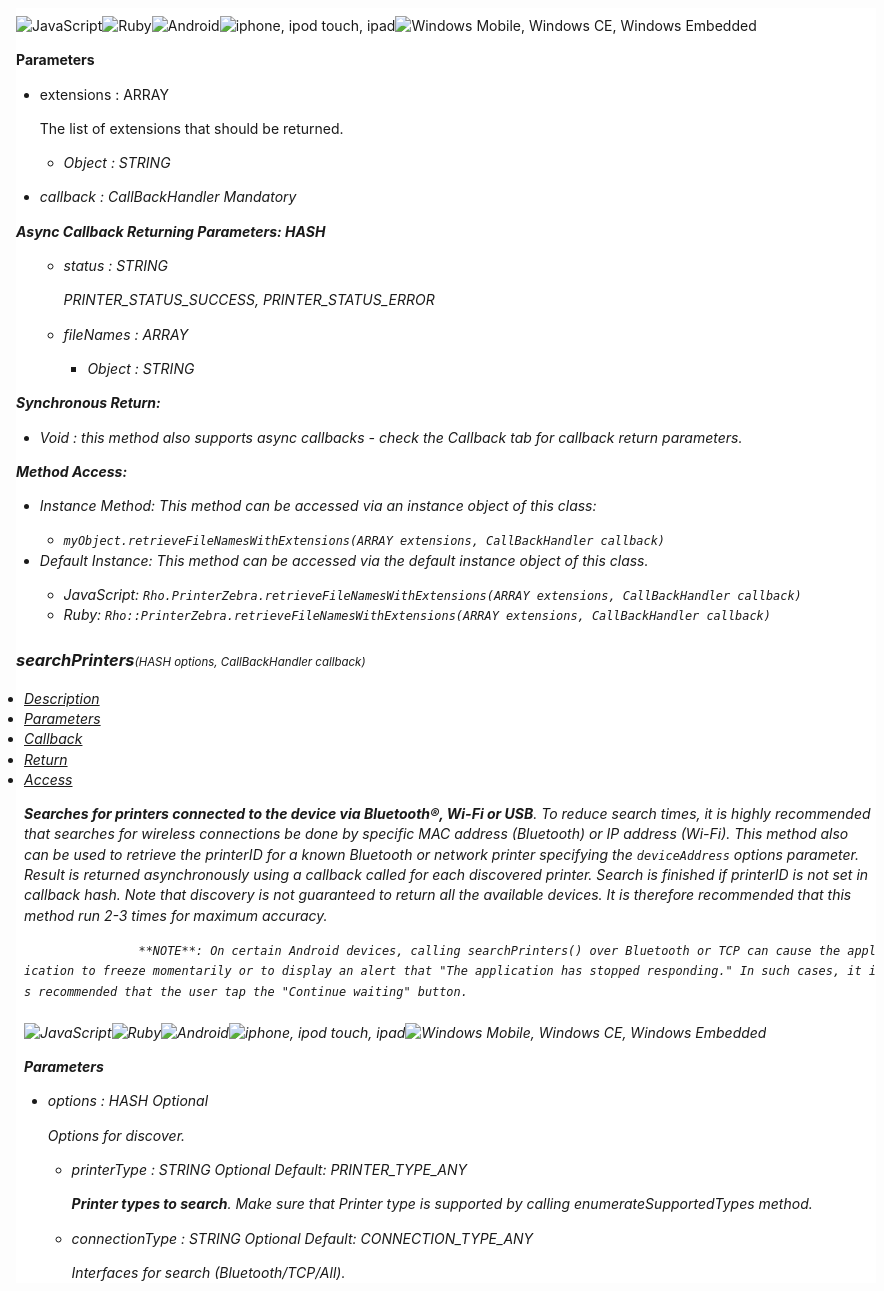 <p><div><p><img src="/img/js.png" style="width: 20px;padding-top: 8px" rel="tooltip" title="JavaScript"><img src="/img/ruby.png" style="width: 20px;padding-top: 8px" rel="tooltip" title="Ruby"><img src="/img/android.png" style="width: 20px;padding-top: 8px" rel="tooltip" title="Android"><img src="/img/ios.png" style="width: 20px;padding-top: 8px" rel="tooltip" title="iphone, ipod touch, ipad"><img src="/img/windowsmobile.png" style="height: 20px;padding-top: 8px" rel="tooltip" title="Windows Mobile, Windows CE, Windows Embedded"></p></div></p></div><div class="tab-pane fade" id="mretrieveFileNamesWithExtensions2"><div><p><strong>Parameters</strong></p><ul><li>extensions : <span class='text-info'>ARRAY</span><p><p>The list of extensions that should be returned.</p>
 </p></li><ul><li><i>Object<i> : <span class='text-info'>STRING</span><p> </p></li></ul><li>callback : <span class='text-info'>CallBackHandler</span> <span class='label label-warning'>Mandatory</span> </li></ul></div></div><div class="tab-pane fade" id="mretrieveFileNamesWithExtensions3"><div><p><strong>Async Callback Returning Parameters: <span class='text-info'>HASH</span></strong></p><ul><ul><li>status : <span class='text-info'>STRING</span><p><p>PRINTER_STATUS_SUCCESS, PRINTER_STATUS_ERROR</p>
 </p></li><li>fileNames : <span class='text-info'>ARRAY</span><p> </p></li><ul><li><i>Object<i> : <span class='text-info'>STRING</span><p> </p></li></ul></ul></ul></div></div><div class="tab-pane fade" id="mretrieveFileNamesWithExtensions4"><div><p><strong>Synchronous Return:</strong></p><ul><li>Void : this method also supports async callbacks - check the Callback tab for callback return parameters.</li></ul></div></div><div class="tab-pane fade" id="mretrieveFileNamesWithExtensions6"><div><p><strong>Method Access:</strong></p><ul><li><i class="icon-file"></i>Instance Method: This method can be accessed via an instance object of this class: <ul><li><code>myObject.retrieveFileNamesWithExtensions(<span class="text-info">ARRAY</span> extensions, <span class='text-info'>CallBackHandler</span> callback)</code></li></ul></li><li><i class="icon-file"></i>Default Instance: This method can be accessed via the default instance object of this class. <ul><li>JavaScript: <code>Rho.PrinterZebra.retrieveFileNamesWithExtensions(<span class="text-info">ARRAY</span> extensions, <span class='text-info'>CallBackHandler</span> callback)</code> </li><li>Ruby: <code>Rho::PrinterZebra.retrieveFileNamesWithExtensions(<span class="text-info">ARRAY</span> extensions, <span class='text-info'>CallBackHandler</span> callback)</code></li></ul></li></ul></div></div></div>  </div><a name ='msearchPrintersSTATIC'/><div class=' method  js ruby android ios' id='msearchPrintersSTATIC'><h3><strong  >searchPrinters</strong><span style='font-size:.7em;font-weight:normal;'>(<span class="text-info">HASH</span> options, <span class='text-info'>CallBackHandler</span> callback)</span></h3><ul class="nav nav-tabs" style="padding-left:8px"><li class='active'><a href="#msearchPrintersSTATIC1" data-toggle="tab">Description</a></li><li ><a href="#msearchPrintersSTATIC2" data-toggle="tab">Parameters</a></li><li ><a href="#msearchPrintersSTATIC3" data-toggle="tab">Callback</a></li><li ><a href="#msearchPrintersSTATIC4" data-toggle="tab">Return</a></li><li ><a href="#msearchPrintersSTATIC6" data-toggle="tab">Access</a></li></ul><div class='tab-content' style='padding-left:8px' id='tc-searchPrintersSTATIC'><div class="tab-pane fade active in" id="msearchPrintersSTATIC1"><p><strong>Searches for printers connected to the device via Bluetooth&reg;, Wi-Fi or USB</strong>. To reduce search times, it is highly recommended that searches for wireless connections be done by specific MAC address (Bluetooth) or IP address (Wi-Fi). This method also can be used to retrieve the printerID for a known Bluetooth or network printer specifying the <code>deviceAddress</code> options parameter. Result is returned asynchronously using a callback called for each discovered printer. Search is finished if printerID is not set in callback hash. Note that discovery is not guaranteed to return all the available devices. It is therefore recommended that this method run 2-3 times for maximum accuracy.</p>

<pre><code>                **NOTE**: On certain Android devices, calling searchPrinters() over Bluetooth or TCP can cause the application to freeze momentarily or to display an alert that "The application has stopped responding." In such cases, it is recommended that the user tap the "Continue waiting" button. 
</code></pre>
<p><div><p><img src="/img/js.png" style="width: 20px;padding-top: 8px" rel="tooltip" title="JavaScript"><img src="/img/ruby.png" style="width: 20px;padding-top: 8px" rel="tooltip" title="Ruby"><img src="/img/android.png" style="width: 20px;padding-top: 8px" rel="tooltip" title="Android"><img src="/img/ios.png" style="width: 20px;padding-top: 8px" rel="tooltip" title="iphone, ipod touch, ipad"><img src="/img/windowsmobile.png" style="height: 20px;padding-top: 8px" rel="tooltip" title="Windows Mobile, Windows CE, Windows Embedded"></p></div></p></div><div class="tab-pane fade" id="msearchPrintersSTATIC2"><div><p><strong>Parameters</strong></p><ul><li>options : <span class='text-info'>HASH</span> <span class='label label-info'>Optional</span><p><p>Options for discover.</p>
 </p></li><ul><li>printerType : <span class='text-info'>STRING</span> <span class='label label-info'>Optional</span><span class='label '> Default: PRINTER_TYPE_ANY</span><p><p><strong>Printer types to search</strong>. Make sure that Printer type is supported by calling enumerateSupportedTypes method.</p>
 </p></li><li>connectionType : <span class='text-info'>STRING</span> <span class='label label-info'>Optional</span><span class='label '> Default: CONNECTION_TYPE_ANY</span><p><p>Interfaces for search (Bluetooth/TCP/All).</p>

- - - - -

## WHAT YOU HAVE TO DO
Once the pictures are set aside, output the whole listing exactly.

## RESPONSE AREA
 <p><div><p><img src="/img/js.png" style="width: 20px;padding-top: 8px" rel="tooltip" title="JavaScript"><img src="/img/ruby.png" style="width: 20px;padding-top: 8px" rel="tooltip" title="Ruby"><img src="/img/android.png" style="width: 20px;padding-top: 8px" rel="tooltip" title="Android"><img src="/img/ios.png" style="width: 20px;padding-top: 8px" rel="tooltip" title="iphone, ipod touch, ipad"><img src="/img/windowsmobile.png" style="height: 20px;padding-top: 8px" rel="tooltip" title="Windows Mobile, Windows CE, Windows Embedded"></p></div></p></div><div class="tab-pane fade" id="mretrieveFileNamesWithExtensions2"><div><p><strong>Parameters</strong></p><ul><li>extensions : <span class='text-info'>ARRAY</span><p><p>The list of extensions that should be returned.</p>
 </p></li><ul><li><i>Object<i> : <span class='text-info'>STRING</span><p> </p></li></ul><li>callback : <span class='text-info'>CallBackHandler</span> <span class='label label-warning'>Mandatory</span> </li></ul></div></div><div class="tab-pane fade" id="mretrieveFileNamesWithExtensions3"><div><p><strong>Async Callback Returning Parameters: <span class='text-info'>HASH</span></strong></p><ul><ul><li>status : <span class='text-info'>STRING</span><p><p>PRINTER_STATUS_SUCCESS, PRINTER_STATUS_ERROR</p>
 </p></li><li>fileNames : <span class='text-info'>ARRAY</span><p> </p></li><ul><li><i>Object<i> : <span class='text-info'>STRING</span><p> </p></li></ul></ul></ul></div></div><div class="tab-pane fade" id="mretrieveFileNamesWithExtensions4"><div><p><strong>Synchronous Return:</strong></p><ul><li>Void : this method also supports async callbacks - check the Callback tab for callback return parameters.</li></ul></div></div><div class="tab-pane fade" id="mretrieveFileNamesWithExtensions6"><div><p><strong>Method Access:</strong></p><ul><li><i class="icon-file"></i>Instance Method: This method can be accessed via an instance object of this class: <ul><li><code>myObject.retrieveFileNamesWithExtensions(<span class="text-info">ARRAY</span> extensions, <span class='text-info'>CallBackHandler</span> callback)</code></li></ul></li><li><i class="icon-file"></i>Default Instance: This method can be accessed via the default instance object of this class. <ul><li>JavaScript: <code>Rho.PrinterZebra.retrieveFileNamesWithExtensions(<span class="text-info">ARRAY</span> extensions, <span class='text-info'>CallBackHandler</span> callback)</code> </li><li>Ruby: <code>Rho::PrinterZebra.retrieveFileNamesWithExtensions(<span class="text-info">ARRAY</span> extensions, <span class='text-info'>CallBackHandler</span> callback)</code></li></ul></li></ul></div></div></div>  </div><a name ='msearchPrintersSTATIC'/><div class=' method  js ruby android ios' id='msearchPrintersSTATIC'><h3><strong  >searchPrinters</strong><span style='font-size:.7em;font-weight:normal;'>(<span class="text-info">HASH</span> options, <span class='text-info'>CallBackHandler</span> callback)</span></h3><ul class="nav nav-tabs" style="padding-left:8px"><li class='active'><a href="#msearchPrintersSTATIC1" data-toggle="tab">Description</a></li><li ><a href="#msearchPrintersSTATIC2" data-toggle="tab">Parameters</a></li><li ><a href="#msearchPrintersSTATIC3" data-toggle="tab">Callback</a></li><li ><a href="#msearchPrintersSTATIC4" data-toggle="tab">Return</a></li><li ><a href="#msearchPrintersSTATIC6" data-toggle="tab">Access</a></li></ul><div class='tab-content' style='padding-left:8px' id='tc-searchPrintersSTATIC'><div class="tab-pane fade active in" id="msearchPrintersSTATIC1"><p><strong>Searches for printers connected to the device via Bluetooth&reg;, Wi-Fi or USB</strong>. To reduce search times, it is highly recommended that searches for wireless connections be done by specific MAC address (Bluetooth) or IP address (Wi-Fi). This method also can be used to retrieve the printerID for a known Bluetooth or network printer specifying the <code>deviceAddress</code> options parameter. Result is returned asynchronously using a callback called for each discovered printer. Search is finished if printerID is not set in callback hash. Note that discovery is not guaranteed to return all the available devices. It is therefore recommended that this method run 2-3 times for maximum accuracy.</p>

<pre><code>                **NOTE**: On certain Android devices, calling searchPrinters() over Bluetooth or TCP can cause the application to freeze momentarily or to display an alert that "The application has stopped responding." In such cases, it is recommended that the user tap the "Continue waiting" button. 
</code></pre>
<p><div><p><img src="/img/js.png" style="width: 20px;padding-top: 8px" rel="tooltip" title="JavaScript"><img src="/img/ruby.png" style="width: 20px;padding-top: 8px" rel="tooltip" title="Ruby"><img src="/img/android.png" style="width: 20px;padding-top: 8px" rel="tooltip" title="Android"><img src="/img/ios.png" style="width: 20px;padding-top: 8px" rel="tooltip" title="iphone, ipod touch, ipad"><img src="/img/windowsmobile.png" style="height: 20px;padding-top: 8px" rel="tooltip" title="Windows Mobile, Windows CE, Windows Embedded"></p></div></p></div><div class="tab-pane fade" id="msearchPrintersSTATIC2"><div><p><strong>Parameters</strong></p><ul><li>options : <span class='text-info'>HASH</span> <span class='label label-info'>Optional</span><p><p>Options for discover.</p>
 </p></li><ul><li>printerType : <span class='text-info'>STRING</span> <span class='label label-info'>Optional</span><span class='label '> Default: PRINTER_TYPE_ANY</span><p><p><strong>Printer types to search</strong>. Make sure that Printer type is supported by calling enumerateSupportedTypes method.</p>
 </p></li><li>connectionType : <span class='text-info'>STRING</span> <span class='label label-info'>Optional</span><span class='label '> Default: CONNECTION_TYPE_ANY</span><p><p>Interfaces for search (Bluetooth/TCP/All).</p>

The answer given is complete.